The interface between AI and dynamic pathway engineering is a relatively new and evolving field, with much of the recent work is still at a proof-of-concept stage. Future efforts will likely place an increasing focus on more user-friendly software tools that can bring this technology into the hands of wetlab practitioners, much like in other areas that enjoy a growing number of bespoke software packages [87–89]. One area of particular interest is the use of active learning for pathway design. Active learning is a machine learning paradigm where the model selects the most informative designs to implement, thereby reducing the number of experiments required to explore the design space effectively. Several software packages such as BioAutomata [90], ART [91], ActiveOpt [92], and METIS [93] have implemented active learning pipelines for the design of static production pathways. In the case of dynamic pathways, however there is a pressing lack of comprehensive computational tools that support end-to-end system design. Given the complexity and number of designable components of dynamic pathways, the application of active learning tools could lead to important efficiency gains in implementation and prototyping. With the growing number of applications of machine learning in pathway engineering, and the continued efforts to develop comprehensive software packages, we can expect significant advancements in this area in the coming years that will support the wider adoption of AI and machine learning for strain design.
Perspectives
Dynamic pathway engineering offers promising routes for building robust production strains, but these require assembly of many biological components into complex circuits. Computational methods can rapidly screen potential designs in silico, thus accelerating the navigation of large and experimentally intractable design spaces.
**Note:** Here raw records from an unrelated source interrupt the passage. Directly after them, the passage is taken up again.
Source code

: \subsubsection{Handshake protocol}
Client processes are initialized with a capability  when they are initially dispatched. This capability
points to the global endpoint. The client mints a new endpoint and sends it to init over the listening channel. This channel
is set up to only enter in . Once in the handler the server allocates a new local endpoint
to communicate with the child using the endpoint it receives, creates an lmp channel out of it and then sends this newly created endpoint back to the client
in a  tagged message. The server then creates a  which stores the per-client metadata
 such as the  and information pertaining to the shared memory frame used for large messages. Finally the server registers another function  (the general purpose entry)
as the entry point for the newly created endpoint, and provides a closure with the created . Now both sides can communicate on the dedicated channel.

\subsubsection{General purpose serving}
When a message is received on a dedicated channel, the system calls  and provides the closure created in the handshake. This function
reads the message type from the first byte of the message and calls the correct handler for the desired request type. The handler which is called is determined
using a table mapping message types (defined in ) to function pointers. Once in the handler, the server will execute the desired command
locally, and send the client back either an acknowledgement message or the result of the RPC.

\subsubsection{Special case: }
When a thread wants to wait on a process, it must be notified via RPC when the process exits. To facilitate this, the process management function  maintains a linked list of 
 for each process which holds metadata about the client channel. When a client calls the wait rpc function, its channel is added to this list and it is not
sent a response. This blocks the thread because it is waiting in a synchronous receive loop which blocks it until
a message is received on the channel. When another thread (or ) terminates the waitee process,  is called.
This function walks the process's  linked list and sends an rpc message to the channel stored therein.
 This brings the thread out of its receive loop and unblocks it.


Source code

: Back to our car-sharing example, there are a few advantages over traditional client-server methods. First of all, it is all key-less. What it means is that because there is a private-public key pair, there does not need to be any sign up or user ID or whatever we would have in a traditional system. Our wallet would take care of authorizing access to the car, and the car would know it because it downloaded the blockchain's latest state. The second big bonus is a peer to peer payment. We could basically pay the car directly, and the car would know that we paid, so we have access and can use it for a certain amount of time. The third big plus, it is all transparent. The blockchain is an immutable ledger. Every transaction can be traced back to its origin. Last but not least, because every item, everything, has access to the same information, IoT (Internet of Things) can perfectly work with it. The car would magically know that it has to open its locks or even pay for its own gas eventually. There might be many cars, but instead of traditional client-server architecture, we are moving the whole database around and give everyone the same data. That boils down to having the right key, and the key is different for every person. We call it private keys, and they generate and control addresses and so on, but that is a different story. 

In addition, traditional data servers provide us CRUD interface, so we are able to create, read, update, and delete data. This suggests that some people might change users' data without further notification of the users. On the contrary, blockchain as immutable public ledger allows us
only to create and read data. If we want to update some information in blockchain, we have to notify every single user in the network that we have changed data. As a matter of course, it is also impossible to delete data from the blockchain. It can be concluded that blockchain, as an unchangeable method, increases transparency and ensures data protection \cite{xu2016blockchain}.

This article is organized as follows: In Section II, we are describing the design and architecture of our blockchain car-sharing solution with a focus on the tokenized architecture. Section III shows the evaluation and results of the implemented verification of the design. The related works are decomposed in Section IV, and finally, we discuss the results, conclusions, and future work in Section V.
There is a growing interest in artificial intelligence methods for the design of dynamic pathways, particularly for pathway retrosynthesis, design of metabolite-responsive biosensors, and the optimization of circuit architectures. Machine learning models can improve over classic algorithms and help solve previously intractable design problems.
Progress in laboratory automation and high-throughput screening will pave the way for more data-centric approaches to biological design, and enable the wider adoption of AI and machine learning in the field.
Competing Interests
The authors declare that there are no competing interests associated with the manuscript.
Funding
C.M. and D.A.O. were supported by the United Kingdom Research and Innovation (grant EP/S02431X/1, UKRI Centre for Doctoral Training in Biomedical AI).
Open Access
Open access for this article was enabled by the participation of University of Edinburgh in an all-inclusive Read & Publish agreement with Portland Press and the Biochemical Society under a transformative agreement with JISC.
Author Contributions
C.M. researched the literature; C.M. and D.A.O. wrote the manuscript.